**PROBLEM DETAILS**
Extract from the listing each line in which the word "instruction" appears.

*** Opening INFORMATION SUPPLIED ***

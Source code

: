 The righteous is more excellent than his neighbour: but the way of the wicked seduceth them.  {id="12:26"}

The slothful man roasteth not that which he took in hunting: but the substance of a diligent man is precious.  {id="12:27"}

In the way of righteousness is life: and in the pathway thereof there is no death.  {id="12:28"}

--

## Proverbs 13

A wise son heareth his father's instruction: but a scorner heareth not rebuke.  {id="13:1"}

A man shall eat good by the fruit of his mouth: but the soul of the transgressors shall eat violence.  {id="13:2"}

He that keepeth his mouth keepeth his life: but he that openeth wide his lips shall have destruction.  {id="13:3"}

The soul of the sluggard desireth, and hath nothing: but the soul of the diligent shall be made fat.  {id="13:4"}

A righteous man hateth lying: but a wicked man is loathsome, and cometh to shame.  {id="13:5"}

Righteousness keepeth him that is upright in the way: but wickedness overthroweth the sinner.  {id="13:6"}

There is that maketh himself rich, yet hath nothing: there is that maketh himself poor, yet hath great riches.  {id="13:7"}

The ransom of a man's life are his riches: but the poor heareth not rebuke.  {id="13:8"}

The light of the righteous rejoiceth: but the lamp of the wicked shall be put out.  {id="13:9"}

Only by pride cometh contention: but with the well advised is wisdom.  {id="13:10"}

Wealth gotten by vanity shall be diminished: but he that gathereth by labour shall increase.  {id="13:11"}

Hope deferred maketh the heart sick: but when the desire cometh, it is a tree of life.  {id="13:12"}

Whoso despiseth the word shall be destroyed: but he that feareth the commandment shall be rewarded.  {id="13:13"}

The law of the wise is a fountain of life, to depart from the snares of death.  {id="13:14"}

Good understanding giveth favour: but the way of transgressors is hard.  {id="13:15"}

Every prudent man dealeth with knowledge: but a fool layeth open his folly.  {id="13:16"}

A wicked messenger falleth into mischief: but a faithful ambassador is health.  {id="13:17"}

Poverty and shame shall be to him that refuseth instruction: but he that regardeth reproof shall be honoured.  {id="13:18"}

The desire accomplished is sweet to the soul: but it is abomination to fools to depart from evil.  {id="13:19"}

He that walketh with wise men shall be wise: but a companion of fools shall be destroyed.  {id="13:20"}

*** Closing INFORMATION SUPPLIED ***
*** Opening INFORMATION SUPPLIED ***

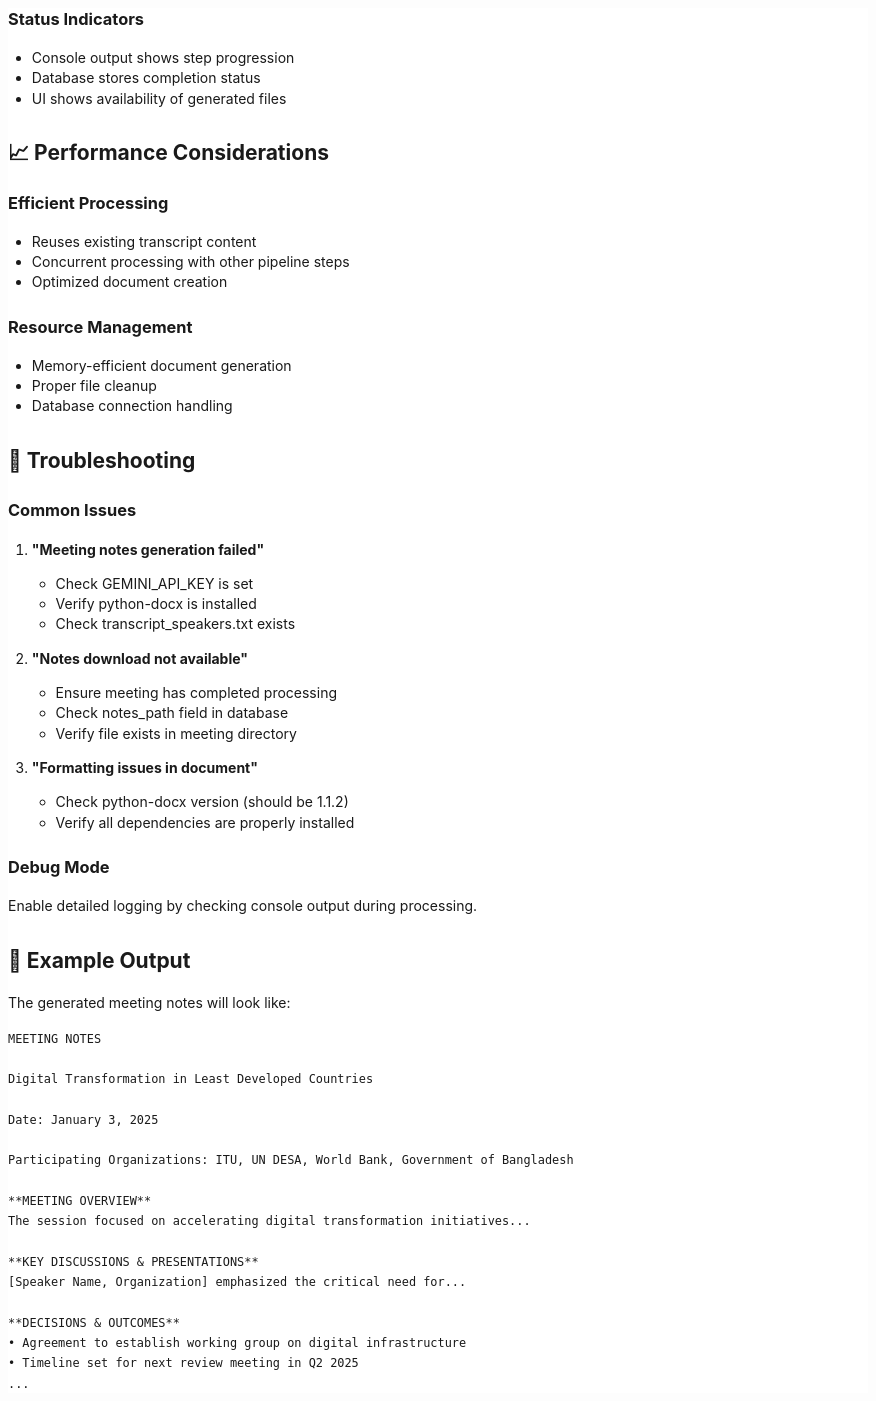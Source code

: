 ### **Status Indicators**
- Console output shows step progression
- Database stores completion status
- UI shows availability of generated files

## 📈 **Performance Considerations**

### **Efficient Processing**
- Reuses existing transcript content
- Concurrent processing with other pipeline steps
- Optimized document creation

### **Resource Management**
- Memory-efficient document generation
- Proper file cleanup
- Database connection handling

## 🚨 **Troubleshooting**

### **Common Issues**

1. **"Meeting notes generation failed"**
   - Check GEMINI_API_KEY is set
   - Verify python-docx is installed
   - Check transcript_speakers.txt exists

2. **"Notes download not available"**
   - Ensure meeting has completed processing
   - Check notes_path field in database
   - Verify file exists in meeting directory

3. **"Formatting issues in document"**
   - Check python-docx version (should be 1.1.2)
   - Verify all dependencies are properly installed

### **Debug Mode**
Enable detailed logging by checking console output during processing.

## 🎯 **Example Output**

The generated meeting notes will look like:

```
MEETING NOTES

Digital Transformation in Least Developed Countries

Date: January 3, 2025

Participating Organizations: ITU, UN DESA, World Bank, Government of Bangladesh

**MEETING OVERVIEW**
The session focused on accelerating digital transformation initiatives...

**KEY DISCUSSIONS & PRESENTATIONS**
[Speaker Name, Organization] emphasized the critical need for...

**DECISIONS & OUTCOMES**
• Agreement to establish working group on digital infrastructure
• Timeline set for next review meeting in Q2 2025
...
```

*** Closing INFORMATION SUPPLIED ***

**ANSWER TO THE EXERCISE**
A wise son heareth his father's instruction: but a scorner heareth not rebuke.  {id="13:1"}
Poverty and shame shall be to him that refuseth instruction: but he that regardeth reproof shall be honoured.  {id="13:18"}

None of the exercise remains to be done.